_EXERCISE PROMPT:_ From the listing below, pull out all lines with "LoginServlet" in them.

──────── RECORD SET

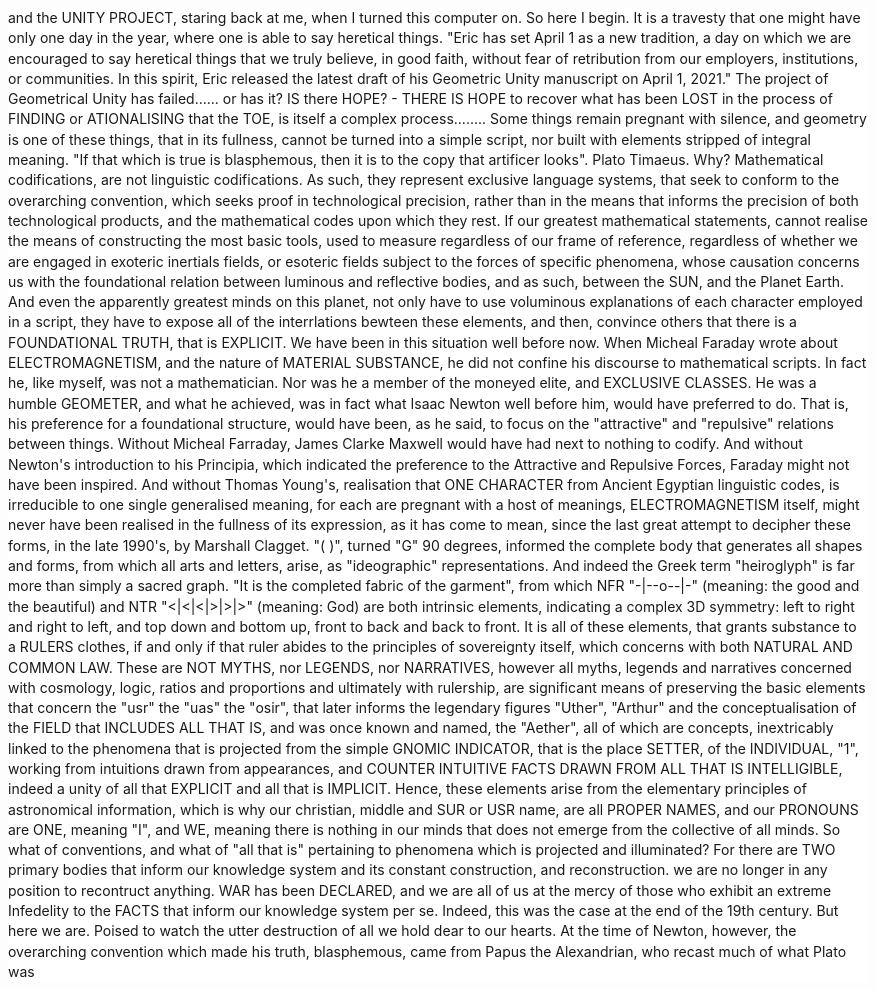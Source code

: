 and the UNITY PROJECT, staring back at me, when I turned this computer on. So here I begin. It is a travesty that one might have only one day in the year, where one is able to say heretical things. "Eric has set April 1 as a new tradition, a day on which we are encouraged to say heretical things that we truly believe, in good faith, without fear of retribution from our employers, institutions, or communities. In this spirit, Eric released the latest draft of his Geometric Unity manuscript on April 1, 2021." The project of Geometrical Unity has failed...... or has it? IS there HOPE? - THERE IS HOPE to recover what has been LOST in the process of FINDING or ATIONALISING that the TOE, is itself a complex process........ Some things remain pregnant with silence, and geometry is one of these things, that in its fullness, cannot be turned into a simple script, nor built with elements stripped of integral meaning. "If that which is true is blasphemous, then it is to the copy that artificer looks". Plato Timaeus. Why? Mathematical codifications, are not linguistic codifications. As such, they represent exclusive language systems, that seek to conform to the overarching convention, which seeks proof in technological precision, rather than in the means that informs the precision of both technological products, and the mathematical codes upon which they rest. If our greatest mathematical statements, cannot realise the means of constructing the most basic tools, used to measure regardless of our frame of reference, regardless of whether we are engaged in exoteric inertials fields, or esoteric fields subject to the forces of specific phenomena, whose causation concerns us with the foundational relation between luminous and reflective bodies, and as such, between the SUN, and the Planet Earth. And even the apparently greatest minds on this planet, not only have to use voluminous explanations of each character employed in a script, they have to expose all of the interrlations bewteen these elements, and then, convince others that there is a FOUNDATIONAL TRUTH, that is EXPLICIT. We have been in this situation well before now. When Micheal Faraday wrote about ELECTROMAGNETISM, and the nature of MATERIAL SUBSTANCE, he did not confine his discourse to mathematical scripts. In fact he, like myself, was not a mathematician. Nor was he a member of the moneyed elite, and EXCLUSIVE CLASSES. He was a humble GEOMETER, and what he achieved, was in fact what Isaac Newton well before him, would have preferred to do. That is, his preference for a foundational structure, would have been, as he said, to focus on the "attractive" and "repulsive" relations between things. Without Micheal Farraday, James Clarke Maxwell would have had next to nothing to codify. And without Newton's introduction to his Principia, which indicated the preference to the Attractive and Repulsive Forces, Faraday might not have been inspired. And without Thomas Young's, realisation that ONE CHARACTER from Ancient Egyptian linguistic codes, is irreducible to one single generalised meaning, for each are pregnant with a host of meanings, ELECTROMAGNETISM itself, might never have been realised in the fullness of its expression, as it has come to mean, since the last great attempt to decipher these forms, in the late 1990's, by Marshall Clagget. "( )", turned "G" 90 degrees, informed the complete body that generates all shapes and forms, from which all arts and letters, arise, as "ideographic" representations. And indeed the Greek term "heiroglyph" is far more than simply a sacred graph. "It is the completed fabric of the garment", from which NFR "-|--o--|-" (meaning: the good and the beautiful) and NTR "<|<|<|>|>|>" (meaning: God) are both intrinsic elements, indicating a complex 3D symmetry: left to right and right to left, and top down and bottom up, front to back and back to front. It is all of these elements, that grants substance to a RULERS clothes, if and only if that ruler abides to the principles of sovereignty itself, which concerns with both NATURAL AND COMMON LAW. These are NOT MYTHS, nor LEGENDS, nor NARRATIVES, however all myths, legends and narratives concerned with cosmology, logic, ratios and proportions and ultimately with rulership, are significant means of preserving the basic elements that concern the "usr" the "uas" the "osir", that later informs the legendary figures "Uther", "Arthur" and the conceptualisation of the FIELD that INCLUDES ALL THAT IS, and was once known and named, the "Aether", all of which are concepts, inextricably linked to the phenomena that is projected from the simple GNOMIC INDICATOR, that is the place SETTER, of the INDIVIDUAL, "1", working from intuitions drawn from appearances, and COUNTER INTUITIVE FACTS DRAWN FROM ALL THAT IS INTELLIGIBLE, indeed a unity of all that EXPLICIT and all that is IMPLICIT. Hence, these elements arise from the elementary principles of astronomical information, which is why our christian, middle and SUR or USR name, are all PROPER NAMES, and our PRONOUNS are ONE, meaning "I", and WE, meaning there is nothing in our minds that does not emerge from the collective of all minds. So what of conventions, and what of "all that is" pertaining to phenomena which is projected and illuminated? For there are TWO primary bodies that inform our knowledge system and its constant construction, and reconstruction. we are no longer in any position to recontruct anything. WAR has been DECLARED, and we are all of us at the mercy of those who exhibit an extreme Infedelity to the FACTS that inform our knowledge system per se. Indeed, this was the case at the end of the 19th century. But here we are. Poised to watch the utter destruction of all we hold dear to our hearts. At the time of Newton, however, the overarching convention which made his truth, blasphemous, came from Papus the Alexandrian, who recast much of what Plato was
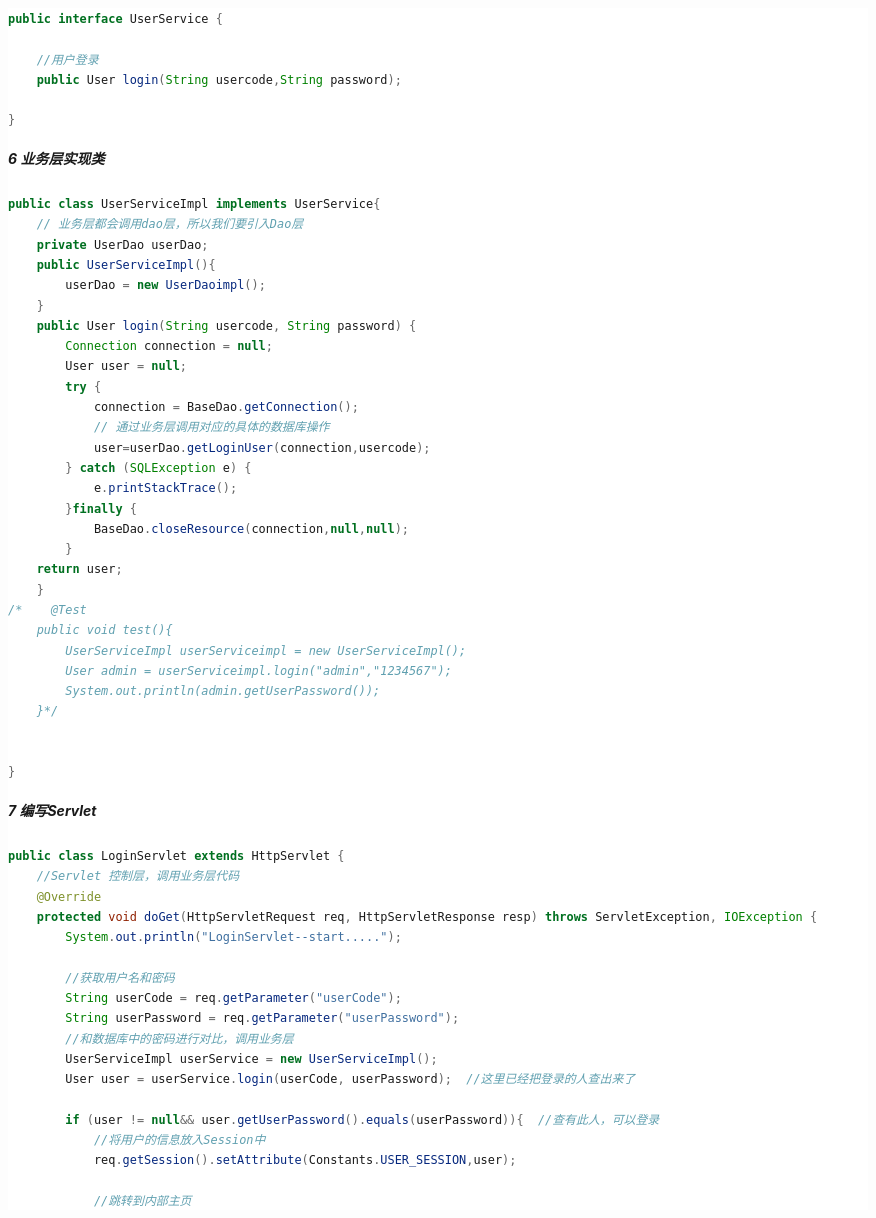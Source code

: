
 ```java
public interface UserService {

    //用户登录
    public User login(String usercode,String password);

}
```



##### 6 业务层实现类

```java
public class UserServiceImpl implements UserService{
    // 业务层都会调用dao层，所以我们要引入Dao层
    private UserDao userDao;
    public UserServiceImpl(){
        userDao = new UserDaoimpl();
    }
    public User login(String usercode, String password) {
        Connection connection = null;
        User user = null;
        try {
            connection = BaseDao.getConnection();
            // 通过业务层调用对应的具体的数据库操作
            user=userDao.getLoginUser(connection,usercode);
        } catch (SQLException e) {
            e.printStackTrace();
        }finally {
            BaseDao.closeResource(connection,null,null);
        }
    return user;
    }
/*    @Test
    public void test(){
        UserServiceImpl userServiceimpl = new UserServiceImpl();
        User admin = userServiceimpl.login("admin","1234567");
        System.out.println(admin.getUserPassword());
    }*/


}
```

##### 7 编写Servlet

```java
public class LoginServlet extends HttpServlet {
    //Servlet 控制层，调用业务层代码
    @Override
    protected void doGet(HttpServletRequest req, HttpServletResponse resp) throws ServletException, IOException {
        System.out.println("LoginServlet--start.....");

        //获取用户名和密码
        String userCode = req.getParameter("userCode");
        String userPassword = req.getParameter("userPassword");
        //和数据库中的密码进行对比，调用业务层
        UserServiceImpl userService = new UserServiceImpl();
        User user = userService.login(userCode, userPassword);  //这里已经把登录的人查出来了

        if (user != null&& user.getUserPassword().equals(userPassword)){  //查有此人，可以登录
            //将用户的信息放入Session中
            req.getSession().setAttribute(Constants.USER_SESSION,user);

            //跳转到内部主页
```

────────────────

_WORKED SOLUTION:_
public class LoginServlet extends HttpServlet {
        System.out.println("LoginServlet--start.....");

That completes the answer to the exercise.